(Note: This is the first in hopefully a long series of more technical articles about the Subversion version control system. If you are one of our less technically inclined readers, feel free to skip it.)The
Subversion command line client is a jack-of-all-trades. For most people, it is their primary method of interacting with a Subversion working copy, and it has to be versatile enough to perform any action a user wants. The
svn
program itself has several subcommands which are used to invoke different client actions, such as
svn add
,
svn copy
, or
svn commit
. Each of these subcommands can also have a whole plethora of switches and options which affects the way it behaves.
As much as it does, the Subversion command line client often pales when compared to analogous Unix commands. This is understandable, given the extra versioning work that Subversion has to do, but most of our users would like
svn cp
to behave as close to
cp
as possible. (Due to Subversion's notion of atomicity, this turns out to be a non-trivial task. Making
svn cp *.c dir
work as expected is how I first got involved with Subversion development.)
The
--parents
switch is another feature that recently made its way into Subversion trunk. For Unix
cp
and
mv
,
--parents
will instruct the program to create any non-existent parent directories of the destination.
svn cp
and
svn mv
now behave the same way, for both working copy and repository destinations.
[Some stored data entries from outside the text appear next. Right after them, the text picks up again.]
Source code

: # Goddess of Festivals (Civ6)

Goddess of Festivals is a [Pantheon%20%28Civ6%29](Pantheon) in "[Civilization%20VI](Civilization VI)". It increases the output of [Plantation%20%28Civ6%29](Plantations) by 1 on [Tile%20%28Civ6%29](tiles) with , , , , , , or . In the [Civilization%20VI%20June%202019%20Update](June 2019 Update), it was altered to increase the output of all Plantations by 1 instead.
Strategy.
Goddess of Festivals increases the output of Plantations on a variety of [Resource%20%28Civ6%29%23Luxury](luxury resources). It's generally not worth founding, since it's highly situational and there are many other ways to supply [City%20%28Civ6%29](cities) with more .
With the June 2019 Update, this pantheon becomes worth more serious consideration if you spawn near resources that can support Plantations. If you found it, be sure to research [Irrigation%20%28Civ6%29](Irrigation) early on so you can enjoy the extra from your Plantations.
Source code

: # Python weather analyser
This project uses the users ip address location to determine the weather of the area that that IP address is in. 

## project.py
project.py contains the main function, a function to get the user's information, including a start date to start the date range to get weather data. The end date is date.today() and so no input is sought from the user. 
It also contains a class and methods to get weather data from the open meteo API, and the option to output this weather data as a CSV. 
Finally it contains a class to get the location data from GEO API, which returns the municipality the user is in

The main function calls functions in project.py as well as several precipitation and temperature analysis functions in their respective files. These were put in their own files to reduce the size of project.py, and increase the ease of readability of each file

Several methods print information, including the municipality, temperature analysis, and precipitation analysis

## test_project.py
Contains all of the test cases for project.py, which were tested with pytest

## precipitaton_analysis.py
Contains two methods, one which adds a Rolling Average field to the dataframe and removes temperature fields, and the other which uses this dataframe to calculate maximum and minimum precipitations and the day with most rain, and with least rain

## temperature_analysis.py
This is useful if you want to create several nested server-side directories in the same revision, for instance. We've also added
--parents
sweetness to
svn add
, which instructs Subversion to recurse up the directory tree looking for a working copy and then version all the intermediate directories between it and the target of the add.
When used in conjunction with the sparse directories work, these features will hopefully allow you to version the exact bits of a complex directory hierarchy, without getting in your way.